Featured Pivot Shuttle Review


A no compromise, sub 10% body fat trail ripper

This bike is an MMA fighter disguised as an EMTB. Brutally fast, ripped to the bone and packs a stinging punch to propel you forward with the excellent Shimano Steps E8000 motor.

"It’s our vision, our calling and our ultimate goal to design and build cutting edge bikes that take your cycling experience to a whole new level" - Chris Cocalis - Pivot Cycles CEO

I first heard about the £8,999 Shuttle on EMTB Forums. I couldn't quite believe how they'd achieved a sub 20KG package. Even the almost identically priced Specialized S-Works weight in at 21.8KG so it's impressive that the Arizona, USA based company have managed to squeeze this ripper down to such an incredible weight.


Pivot Shuttle Review

An imposing trail weapon

Taking a look at the bike reveals the impressive lengths that Pivot have gone to in the design. The entire down tube is wrapped around the Shimano E8010 battery. The carbon frame revealing the a small section of the Shimano battery, so its easy to see remaining battery level and turn the bike on and off with the battery switch.

Pivot use a proprietary hollow core holding technology to create carbon frames. Pivot say that this means that they require less work after they come out of the moulds, compared to traditional methods that other high-end brands use. Other frames require hours of work to fill the voids and imperfections with filler, which not only adds weight but can also compromise stiffness and strength in critical areas. Pivot use a moulding process that uses hard internal forms for both lay-up and moulding that eliminates the possibility of inconsistent pressures resulting in the highest levels of compaction over the entire structure.


Pivot Shuttle Review

Sharp carbon lines

What that means in the real world is a super strong, lightweight carbon frame that is beautifully designed and crafted around the Shimano E8000 system. The removable battery neatly integrates into the down tube and takes about 10 minutes to change if you need to carry a spare (or have to remove it to charge).

The bike has been developed entirely from the ground up and the goal was to create a stiff, wide, burly bike that can take the higher loads that a motor and rider will put through the drivetrain. The bike uses automotive-style gaskets to keep everything sealed and secure and a super boost 157mm rear to allow the unique DT-Swiss wheel to fit. Result: Super hardcore, stiff rear with the shortest EMTB chain stay in the business at 437mm.
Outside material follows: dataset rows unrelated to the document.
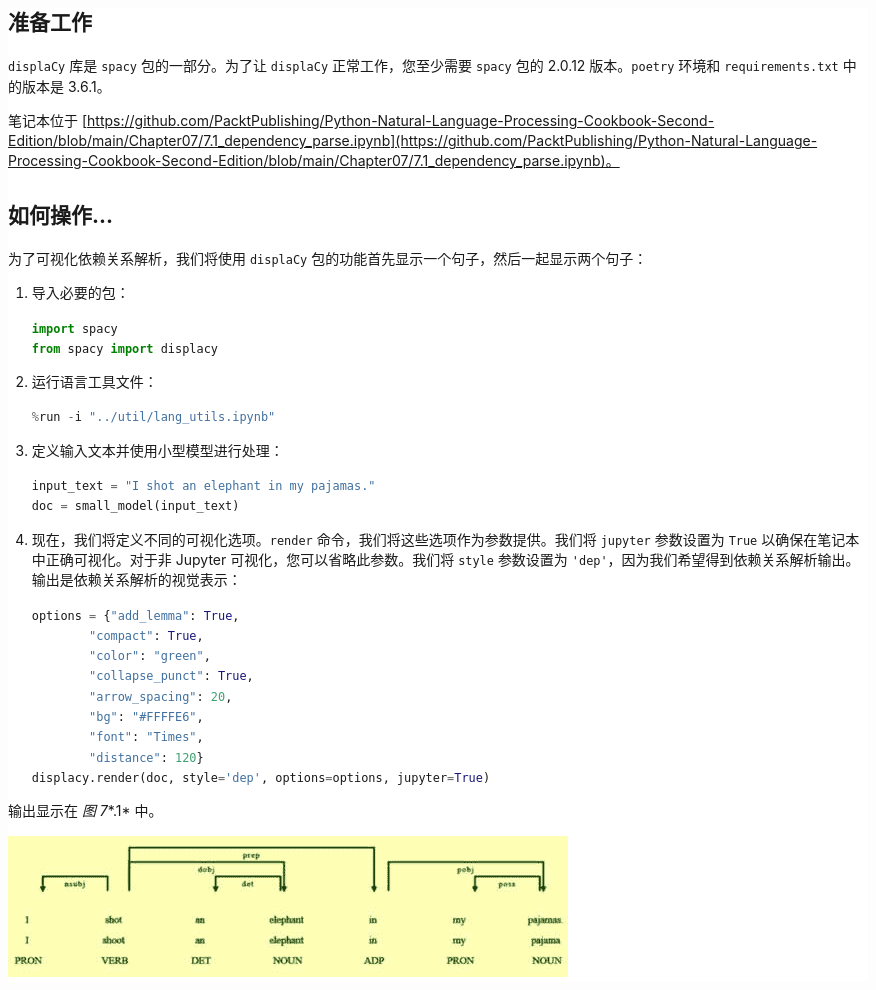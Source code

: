 ## 准备工作

`displaCy` 库是 `spacy` 包的一部分。为了让 `displaCy` 正常工作，您至少需要 `spacy` 包的 2.0.12 版本。`poetry` 环境和 `requirements.txt` 中的版本是 3.6.1。

笔记本位于 [https://github.com/PacktPublishing/Python-Natural-Language-Processing-Cookbook-Second-Edition/blob/main/Chapter07/7.1_dependency_parse.ipynb](https://github.com/PacktPublishing/Python-Natural-Language-Processing-Cookbook-Second-Edition/blob/main/Chapter07/7.1_dependency_parse.ipynb)。

## 如何操作...

为了可视化依赖关系解析，我们将使用 `displaCy` 包的功能首先显示一个句子，然后一起显示两个句子：

1.  导入必要的包：

    ```py
    import spacy
    from spacy import displacy
    ```

1.  运行语言工具文件：

    ```py
    %run -i "../util/lang_utils.ipynb"
    ```

1.  定义输入文本并使用小型模型进行处理：

    ```py
    input_text = "I shot an elephant in my pajamas."
    doc = small_model(input_text)
    ```

1.  现在，我们将定义不同的可视化选项。`render` 命令，我们将这些选项作为参数提供。我们将 `jupyter` 参数设置为 `True` 以确保在笔记本中正确可视化。对于非 Jupyter 可视化，您可以省略此参数。我们将 `style` 参数设置为 `'dep'`，因为我们希望得到依赖关系解析输出。输出是依赖关系解析的视觉表示：

    ```py
    options = {"add_lemma": True,
            "compact": True,
            "color": "green",
            "collapse_punct": True,
            "arrow_spacing": 20,
            "bg": "#FFFFE6",
            "font": "Times",
            "distance": 120}
    displacy.render(doc, style='dep', options=options, jupyter=True)
    ```

输出显示在 *图 7**.1* 中。

![](img/B18411_07_01.jpg)

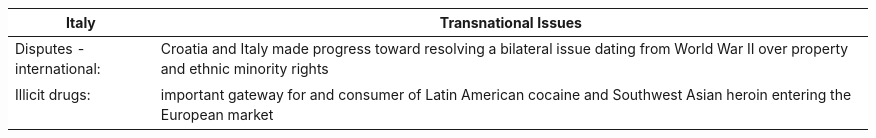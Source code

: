 | Italy | Transnational Issues |
| --- | --- |
| Disputes - international: | Croatia and Italy made progress toward resolving a bilateral issue dating from World War II over property and ethnic minority rights |
| Illicit drugs: | important gateway for and consumer of Latin American cocaine and Southwest Asian heroin entering the European market |
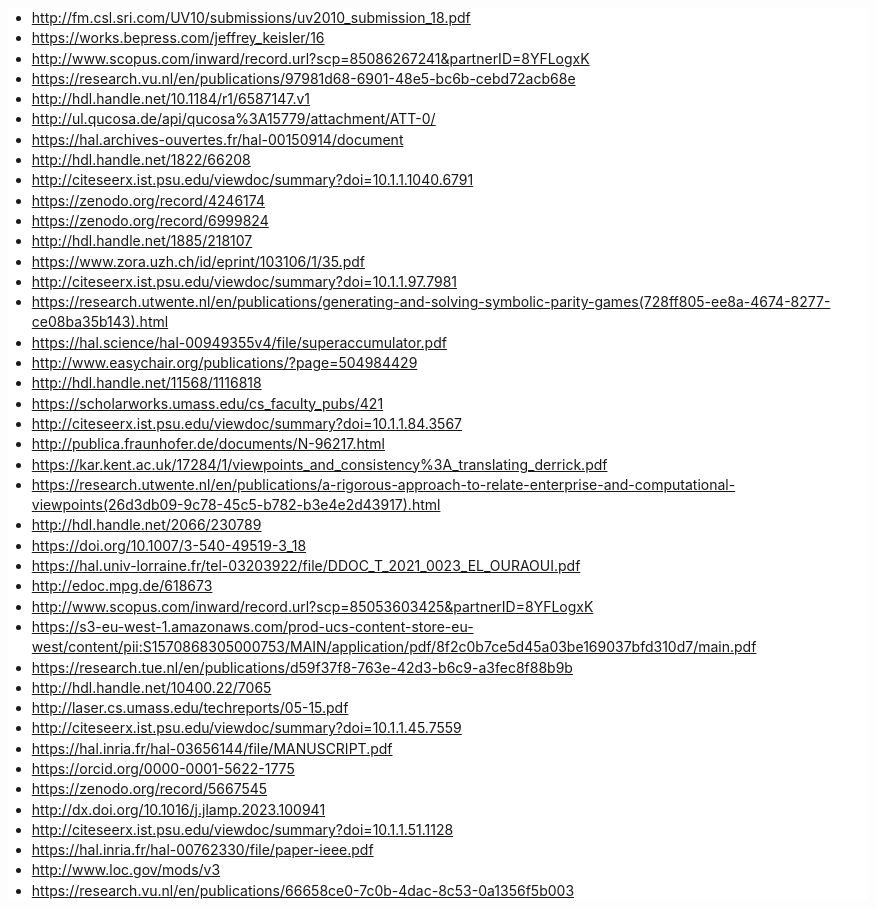 - http://fm.csl.sri.com/UV10/submissions/uv2010_submission_18.pdf
- https://works.bepress.com/jeffrey_keisler/16
- http://www.scopus.com/inward/record.url?scp=85086267241&partnerID=8YFLogxK
- https://research.vu.nl/en/publications/97981d68-6901-48e5-bc6b-cebd72acb68e
- http://hdl.handle.net/10.1184/r1/6587147.v1
- http://ul.qucosa.de/api/qucosa%3A15779/attachment/ATT-0/
- https://hal.archives-ouvertes.fr/hal-00150914/document
- http://hdl.handle.net/1822/66208
- http://citeseerx.ist.psu.edu/viewdoc/summary?doi=10.1.1.1040.6791
- https://zenodo.org/record/4246174
- https://zenodo.org/record/6999824
- http://hdl.handle.net/1885/218107
- https://www.zora.uzh.ch/id/eprint/103106/1/35.pdf
- http://citeseerx.ist.psu.edu/viewdoc/summary?doi=10.1.1.97.7981
- https://research.utwente.nl/en/publications/generating-and-solving-symbolic-parity-games(728ff805-ee8a-4674-8277-ce08ba35b143).html
- https://hal.science/hal-00949355v4/file/superaccumulator.pdf
- http://www.easychair.org/publications/?page=504984429
- http://hdl.handle.net/11568/1116818
- https://scholarworks.umass.edu/cs_faculty_pubs/421
- http://citeseerx.ist.psu.edu/viewdoc/summary?doi=10.1.1.84.3567
- http://publica.fraunhofer.de/documents/N-96217.html
- https://kar.kent.ac.uk/17284/1/viewpoints_and_consistency%3A_translating_derrick.pdf
- https://research.utwente.nl/en/publications/a-rigorous-approach-to-relate-enterprise-and-computational-viewpoints(26d3db09-9c78-45c5-b782-b3e4e2d43917).html
- http://hdl.handle.net/2066/230789
- https://doi.org/10.1007/3-540-49519-3_18
- https://hal.univ-lorraine.fr/tel-03203922/file/DDOC_T_2021_0023_EL_OURAOUI.pdf
- http://edoc.mpg.de/618673
- http://www.scopus.com/inward/record.url?scp=85053603425&partnerID=8YFLogxK
- https://s3-eu-west-1.amazonaws.com/prod-ucs-content-store-eu-west/content/pii:S1570868305000753/MAIN/application/pdf/8f2c0b7ce5d45a03be169037bfd310d7/main.pdf
- https://research.tue.nl/en/publications/d59f37f8-763e-42d3-b6c9-a3fec8f88b9b
- http://hdl.handle.net/10400.22/7065
- http://laser.cs.umass.edu/techreports/05-15.pdf
- http://citeseerx.ist.psu.edu/viewdoc/summary?doi=10.1.1.45.7559
- https://hal.inria.fr/hal-03656144/file/MANUSCRIPT.pdf
- https://orcid.org/0000-0001-5622-1775
- https://zenodo.org/record/5667545
- http://dx.doi.org/10.1016/j.jlamp.2023.100941
- http://citeseerx.ist.psu.edu/viewdoc/summary?doi=10.1.1.51.1128
- https://hal.inria.fr/hal-00762330/file/paper-ieee.pdf
- http://www.loc.gov/mods/v3
- https://research.vu.nl/en/publications/66658ce0-7c0b-4dac-8c53-0a1356f5b003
It’s like Pivot have set out to create a hardcore lightweight brute that can take a beating but also lash it out and give as good as it gets.

What is immediately noticeable is the weight. Or lack of weight. This bike is actually over Pivots claimed 19.95KG weighing in at 20.8KG. I put that down to the Maxxis Minion DHR tyres (they weight 2,080g combined) and the listed tyre on Pivot’s website is the Rekon+, weighing in at 1560g a pair. That difference adds half a kilo to the bike weight, the other few hundred grams is likely bike sizing (I tested the Large).


Pivot Shuttle Review

Maxxis Minion DHR's offer insane grip

My regular Turbo Levo Carbon weight in at 22KG and I’m used to picking that up, lugging it over fences and chucking it into my Thule XT3 Bike Rack. I immediately noticed the lighter weight of the Shuttle when loading it into my bike rack.

I picked up the Pivot from Swinley Bike Hub and had 4 days with it hitting local trails, Surrey Hills and Swinley Forest. I set up the Fox 36 forks and DPX2 shock to my weight and went for a burn. What a ripper! Talking about the suspension, the race proven DW-Link suspension design paired with the outstanding Fox Shock allows you to feel exactly whats happening at the back of the bike.

The rear tracks over roots and rocks beautifully providing excellent feedback. The damping on the Fox is sublime. It reminded me of how much of a difference you can feel on motorcycle suspension, going from the bog standard OEM fit to an uprated unit. It had a similar damping feel - a satisfying ‘thud’ that made its way through the tyre, the DW-Link, the shock and then your body.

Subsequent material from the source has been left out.